# [TRY IT]
The output should be all lines of the entries below in which the word "одном" occurs.

[Start of section]

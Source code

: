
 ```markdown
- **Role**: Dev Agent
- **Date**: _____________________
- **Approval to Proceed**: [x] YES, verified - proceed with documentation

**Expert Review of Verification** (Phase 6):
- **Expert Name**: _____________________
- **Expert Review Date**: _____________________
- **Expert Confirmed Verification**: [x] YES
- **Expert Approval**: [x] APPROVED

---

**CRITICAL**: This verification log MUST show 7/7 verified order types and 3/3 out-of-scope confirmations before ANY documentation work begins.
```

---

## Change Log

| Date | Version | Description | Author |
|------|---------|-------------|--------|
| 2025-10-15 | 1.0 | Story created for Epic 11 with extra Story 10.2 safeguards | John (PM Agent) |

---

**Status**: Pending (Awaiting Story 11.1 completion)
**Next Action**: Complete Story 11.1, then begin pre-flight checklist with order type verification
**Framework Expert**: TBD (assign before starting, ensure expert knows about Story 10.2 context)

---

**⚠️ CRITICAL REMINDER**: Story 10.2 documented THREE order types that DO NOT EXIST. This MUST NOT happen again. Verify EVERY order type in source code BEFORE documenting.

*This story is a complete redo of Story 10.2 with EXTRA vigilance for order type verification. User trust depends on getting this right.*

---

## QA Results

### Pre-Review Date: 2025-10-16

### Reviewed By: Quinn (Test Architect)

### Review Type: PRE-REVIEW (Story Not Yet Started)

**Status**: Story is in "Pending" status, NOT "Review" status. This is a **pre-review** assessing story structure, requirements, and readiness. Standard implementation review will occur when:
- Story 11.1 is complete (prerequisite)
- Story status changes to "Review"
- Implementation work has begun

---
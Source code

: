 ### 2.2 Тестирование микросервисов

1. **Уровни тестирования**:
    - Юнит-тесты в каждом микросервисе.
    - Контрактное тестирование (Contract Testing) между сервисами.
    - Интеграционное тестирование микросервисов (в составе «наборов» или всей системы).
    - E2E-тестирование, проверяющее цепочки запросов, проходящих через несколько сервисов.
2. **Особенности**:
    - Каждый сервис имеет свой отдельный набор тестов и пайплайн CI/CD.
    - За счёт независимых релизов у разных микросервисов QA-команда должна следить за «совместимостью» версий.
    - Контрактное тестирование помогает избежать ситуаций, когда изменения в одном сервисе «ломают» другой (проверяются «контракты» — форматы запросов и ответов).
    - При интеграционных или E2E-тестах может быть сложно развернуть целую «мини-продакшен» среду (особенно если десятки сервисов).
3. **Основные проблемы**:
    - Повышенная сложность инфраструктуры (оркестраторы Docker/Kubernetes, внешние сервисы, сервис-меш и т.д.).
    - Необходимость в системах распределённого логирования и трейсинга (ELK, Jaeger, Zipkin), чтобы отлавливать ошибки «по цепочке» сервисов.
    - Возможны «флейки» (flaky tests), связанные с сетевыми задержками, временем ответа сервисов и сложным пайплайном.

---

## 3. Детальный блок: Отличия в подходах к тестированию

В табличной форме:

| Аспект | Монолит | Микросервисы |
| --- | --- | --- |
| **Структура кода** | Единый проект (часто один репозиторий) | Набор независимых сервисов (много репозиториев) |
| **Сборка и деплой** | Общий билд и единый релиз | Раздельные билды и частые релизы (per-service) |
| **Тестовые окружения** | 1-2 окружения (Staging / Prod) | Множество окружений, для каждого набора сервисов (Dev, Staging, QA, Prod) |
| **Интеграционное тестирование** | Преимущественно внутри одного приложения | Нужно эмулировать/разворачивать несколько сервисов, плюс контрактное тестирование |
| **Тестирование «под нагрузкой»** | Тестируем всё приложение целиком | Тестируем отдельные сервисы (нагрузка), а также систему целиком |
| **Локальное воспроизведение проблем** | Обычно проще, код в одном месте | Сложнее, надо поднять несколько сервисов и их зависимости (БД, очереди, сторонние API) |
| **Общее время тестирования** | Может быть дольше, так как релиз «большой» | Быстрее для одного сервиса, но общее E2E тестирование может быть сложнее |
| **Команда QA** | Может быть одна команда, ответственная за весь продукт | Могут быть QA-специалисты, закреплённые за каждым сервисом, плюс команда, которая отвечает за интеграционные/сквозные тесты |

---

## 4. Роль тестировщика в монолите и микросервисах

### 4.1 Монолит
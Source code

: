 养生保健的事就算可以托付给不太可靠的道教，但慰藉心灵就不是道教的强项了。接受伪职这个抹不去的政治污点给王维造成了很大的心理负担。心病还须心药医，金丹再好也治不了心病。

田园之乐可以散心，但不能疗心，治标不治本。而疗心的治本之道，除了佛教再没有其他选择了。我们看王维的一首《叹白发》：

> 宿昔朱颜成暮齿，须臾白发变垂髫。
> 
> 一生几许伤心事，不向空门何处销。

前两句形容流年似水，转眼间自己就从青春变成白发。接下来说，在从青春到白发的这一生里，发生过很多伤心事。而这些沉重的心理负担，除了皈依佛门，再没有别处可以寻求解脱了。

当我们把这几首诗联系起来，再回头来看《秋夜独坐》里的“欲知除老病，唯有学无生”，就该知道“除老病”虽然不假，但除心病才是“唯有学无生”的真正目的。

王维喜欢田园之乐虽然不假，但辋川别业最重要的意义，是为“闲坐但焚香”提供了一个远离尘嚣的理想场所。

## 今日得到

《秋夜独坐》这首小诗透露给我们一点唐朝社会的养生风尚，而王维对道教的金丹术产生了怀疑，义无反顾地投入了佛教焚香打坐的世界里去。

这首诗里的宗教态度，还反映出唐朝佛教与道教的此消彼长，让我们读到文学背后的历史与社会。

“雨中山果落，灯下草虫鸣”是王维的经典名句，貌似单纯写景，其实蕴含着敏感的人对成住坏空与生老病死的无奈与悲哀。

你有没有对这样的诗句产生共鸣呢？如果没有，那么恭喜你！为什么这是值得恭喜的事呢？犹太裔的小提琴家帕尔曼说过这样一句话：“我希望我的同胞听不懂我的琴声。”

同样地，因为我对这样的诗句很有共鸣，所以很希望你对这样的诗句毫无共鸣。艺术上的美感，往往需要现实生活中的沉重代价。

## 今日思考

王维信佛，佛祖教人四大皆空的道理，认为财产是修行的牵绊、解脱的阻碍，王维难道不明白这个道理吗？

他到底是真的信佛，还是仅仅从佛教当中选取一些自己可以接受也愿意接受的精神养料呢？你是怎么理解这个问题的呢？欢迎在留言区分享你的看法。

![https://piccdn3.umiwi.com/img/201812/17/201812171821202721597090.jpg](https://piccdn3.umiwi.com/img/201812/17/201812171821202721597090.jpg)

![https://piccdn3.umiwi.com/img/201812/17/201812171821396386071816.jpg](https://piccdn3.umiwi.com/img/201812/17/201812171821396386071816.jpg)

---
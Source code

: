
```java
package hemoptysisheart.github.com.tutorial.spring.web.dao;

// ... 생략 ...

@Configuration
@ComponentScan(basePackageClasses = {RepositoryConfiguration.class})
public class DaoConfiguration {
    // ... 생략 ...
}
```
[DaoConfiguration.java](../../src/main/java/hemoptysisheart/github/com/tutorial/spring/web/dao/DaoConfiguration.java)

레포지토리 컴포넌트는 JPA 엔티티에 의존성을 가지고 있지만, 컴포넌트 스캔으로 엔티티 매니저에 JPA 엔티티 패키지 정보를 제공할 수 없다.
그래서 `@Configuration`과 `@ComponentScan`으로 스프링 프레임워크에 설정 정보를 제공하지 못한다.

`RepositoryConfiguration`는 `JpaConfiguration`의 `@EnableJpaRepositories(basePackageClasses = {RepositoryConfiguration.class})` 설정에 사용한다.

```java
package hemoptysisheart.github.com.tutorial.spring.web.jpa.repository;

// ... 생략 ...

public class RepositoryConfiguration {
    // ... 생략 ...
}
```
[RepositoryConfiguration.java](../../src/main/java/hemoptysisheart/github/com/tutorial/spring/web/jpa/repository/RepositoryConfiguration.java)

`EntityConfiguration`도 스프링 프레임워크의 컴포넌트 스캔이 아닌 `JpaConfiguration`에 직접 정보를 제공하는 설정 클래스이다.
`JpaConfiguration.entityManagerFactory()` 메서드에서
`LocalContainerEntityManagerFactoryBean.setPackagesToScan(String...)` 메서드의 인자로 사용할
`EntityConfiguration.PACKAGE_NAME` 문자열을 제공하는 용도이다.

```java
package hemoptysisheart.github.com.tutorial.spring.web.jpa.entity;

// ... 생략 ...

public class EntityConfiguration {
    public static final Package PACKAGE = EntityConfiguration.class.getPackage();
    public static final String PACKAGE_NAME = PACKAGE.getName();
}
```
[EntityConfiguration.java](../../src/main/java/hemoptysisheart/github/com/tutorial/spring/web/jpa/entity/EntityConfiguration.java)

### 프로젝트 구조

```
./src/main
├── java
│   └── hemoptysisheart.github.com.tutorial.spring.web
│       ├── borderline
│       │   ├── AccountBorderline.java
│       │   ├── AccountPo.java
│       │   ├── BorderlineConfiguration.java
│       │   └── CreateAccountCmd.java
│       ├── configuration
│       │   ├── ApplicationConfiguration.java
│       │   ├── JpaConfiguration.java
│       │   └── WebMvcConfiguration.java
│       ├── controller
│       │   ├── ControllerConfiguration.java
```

[End of section]

# [SOLUTION TO THE EXERCISE]
    - Контрактное тестирование помогает избежать ситуаций, когда изменения в одном сервисе «ломают» другой (проверяются «контракты» — форматы запросов и ответов).
| **Локальное воспроизведение проблем** | Обычно проще, код в одном месте | Сложнее, надо поднять несколько сервисов и их зависимости (БД, очереди, сторонние API) |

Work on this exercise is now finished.